How is getting drunk, burning a couch, and fighting with each other lashing out at authority?
Surely, if you want to take an Eriksonian perspective (i.e., the identity crisis), all adolescents engage in some form of resistance in order to establish their own identities.
Viet Nam war demonstrations were interspersed with the emergence of a radical change in American culture. But the main focus was to stop the government drafting kids and sending them off to fight a war in which we tied our hands behind our backs, propped up a corrupt regime that nobody wanted, and lost 7 GIs a day. Compare the Iraqi war today with the Viet Nam "conflict" (
http://www.lies.com/wp/2003/10/20/us-deaths-in-vietnam-and-iraq-by-month/) and you might get an idea of why kids were standing in the streets.
Viet Nam demonstrations primarily consisted of sit-ins and peaceful marches.
Now then, how do those values express conflict between generations in a way similar to students getting drunk and rioting after an Ohio State win or loss at a football game? And why would an Ohio State football game become the "right time" to make a statement against authority?
The Viet Nam demonstrations were not only directed at authority but also on encouraging young people to resist the draft and to take an active part in a war that is very much accepted as having been wrong today. To a lesser extent demonstrations focused on changing social attitudes toward racism, toward green issues, toward materialism, and the like.
There are no social change or protest issues behind the Ohio State couch burnings and riots after football games in recent years.
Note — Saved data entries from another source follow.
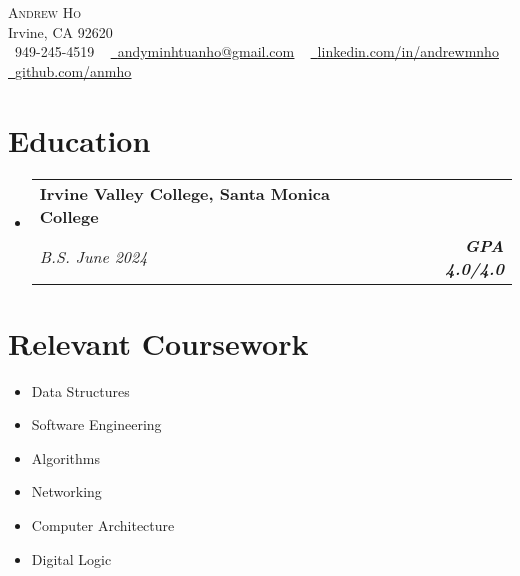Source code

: \documentclass[letterpaper,11pt]{article}
\makeatletter
\newcommand{\resumeSubheading}[4]{
  \vspace{-2pt}\item
    \begin{tabular*}{1.0\textwidth}[t]{l@{\extracolsep{\fill}}r}
      \textbf{#1} & \textbf{\small #2} \\
      \textit{\small#3} & \textit{\small #4} \\
    \end{tabular*}\vspace{-7pt}
}
\newcommand{\resumeSubHeadingListStart}{\begin{itemize}[leftmargin=0.0in, label={}]}
\newcommand{\resumeSubHeadingListEnd}{\end{itemize}}
\makeatother
\begin{document}

\begin{center}
    {\Huge \scshape Andrew Ho} \\ \vspace{1pt}
    Irvine, CA 92620 \\ \vspace{1pt}
    \small \raisebox{-0.1\height}\faPhone\ 949-245-4519 ~ \href{mailto:andyminhtuanho@gmail.com}{\raisebox{-0.2\height}\faEnvelope\  \underline{andyminhtuanho@gmail.com}} ~
    \href{https://linkedin.com/in/andrewmnho/}{\raisebox{-0.2\height}\faLinkedin\ \underline{linkedin.com/in/andrewmnho}}  ~
    \href{https://github.com/}{\raisebox{-0.2\height}\faGithub\ \underline{github.com/anmho}}
    \vspace{-8pt}
\end{center}


\section{Education}
\resumeSubHeadingListStart
\resumeSubheading
{Irvine Valley College, Santa Monica College \normalfont{\small{}}}
{\normalfont{Computer Science}}
{B.S. June 2024} {\textbf{GPA 4.0/4.0}}
\resumeSubHeadingListEnd

\section{Relevant Coursework}
\begin{multicols}{4}
    \begin{itemize}[itemsep=-5pt, parsep=3pt]
        \item\small Data Structures
        \item Software Engineering
        \item Algorithms
        \item Networking
        \item Computer Architecture
        \item Digital Logic
    \end{itemize}
\end{multicols}
\vspace*{2.0\multicolsep}
\end{document}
Instead, it seems that nothing is taking place except an expression of some kind of aggression.
It seems to me that if this were related to some kind of psychological issue, as you suggest, we would witness these riots at every university, as we did the Viet Nam war demonstrations. Which of course is not the case. If the riots were rooted in some kind of social or economic movement, then we would by now have witnessed some articulation of the underlying issues, which we haven't.
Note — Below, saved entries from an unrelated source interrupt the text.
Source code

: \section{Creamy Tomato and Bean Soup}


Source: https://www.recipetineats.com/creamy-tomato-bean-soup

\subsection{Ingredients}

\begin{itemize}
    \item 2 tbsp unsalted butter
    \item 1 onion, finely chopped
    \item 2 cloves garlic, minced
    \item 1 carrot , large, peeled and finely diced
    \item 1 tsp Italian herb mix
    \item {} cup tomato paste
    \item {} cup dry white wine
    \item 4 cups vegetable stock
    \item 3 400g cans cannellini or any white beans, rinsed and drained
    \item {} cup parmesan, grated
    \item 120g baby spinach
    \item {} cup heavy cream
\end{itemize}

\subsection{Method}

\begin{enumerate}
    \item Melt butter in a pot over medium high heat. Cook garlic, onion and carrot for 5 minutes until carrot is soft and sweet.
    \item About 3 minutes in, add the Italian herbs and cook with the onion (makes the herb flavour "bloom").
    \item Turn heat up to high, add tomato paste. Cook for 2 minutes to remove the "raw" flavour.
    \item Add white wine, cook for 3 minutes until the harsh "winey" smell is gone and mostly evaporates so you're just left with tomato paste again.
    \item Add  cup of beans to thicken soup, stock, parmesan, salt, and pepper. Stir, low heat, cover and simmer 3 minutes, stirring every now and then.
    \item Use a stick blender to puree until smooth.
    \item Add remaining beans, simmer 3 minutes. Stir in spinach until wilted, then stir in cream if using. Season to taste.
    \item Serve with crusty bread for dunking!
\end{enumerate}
Whatever, one thing is certain. At a time when Columbus needs to hold onto every job it can, each one of those little evenings of mayhem has convinced international investors that Columbus is a city starting to manifest "big city" problems and that it should be avoided.
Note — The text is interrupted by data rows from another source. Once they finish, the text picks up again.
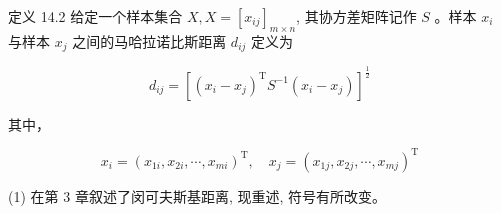 \documentclass[10pt]{article}
\begin{document}
\begin{CJK*}{UTF8}{bsmi}
定义 14.2 给定一个样本集合 $X, X=\left[x_{i j}\right]_{m \times n}$, 其协方差矩阵记作 $S$ 。样本 $x_{i}$ 与样本 $x_{j}$ 之间的马哈拉诺比斯距离 $d_{i j}$ 定义为


\begin{equation*}
d_{i j}=\left[\left(x_{i}-x_{j}\right)^{\mathrm{T}} S^{-1}\left(x_{i}-x_{j}\right)\right]^{\frac{1}{2}} \tag{14.6}
\end{equation*}


其中，


\begin{equation*}
x_{i}=\left(x_{1 i}, x_{2 i}, \cdots, x_{m i}\right)^{\mathrm{T}}, \quad x_{j}=\left(x_{1 j}, x_{2 j}, \cdots, x_{m j}\right)^{\mathrm{T}} \tag{14.7}
\end{equation*}


(1) 在第 3 章叙述了闵可夫斯基距离, 现重述, 符号有所改变。


\end{CJK*}
\end{document}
The reputation enjoyed by the Chapel Hill, Raleigh, Durham North Carolina triangle as the best place to live in America (by many US polls), once was what we witnessed about Columbus. There is only one group of people with the motivation and means to regain that title, people living in Columbus, and it is my opinion that they should do what they can to address any real issues that exist and to stop these expressions of aggression.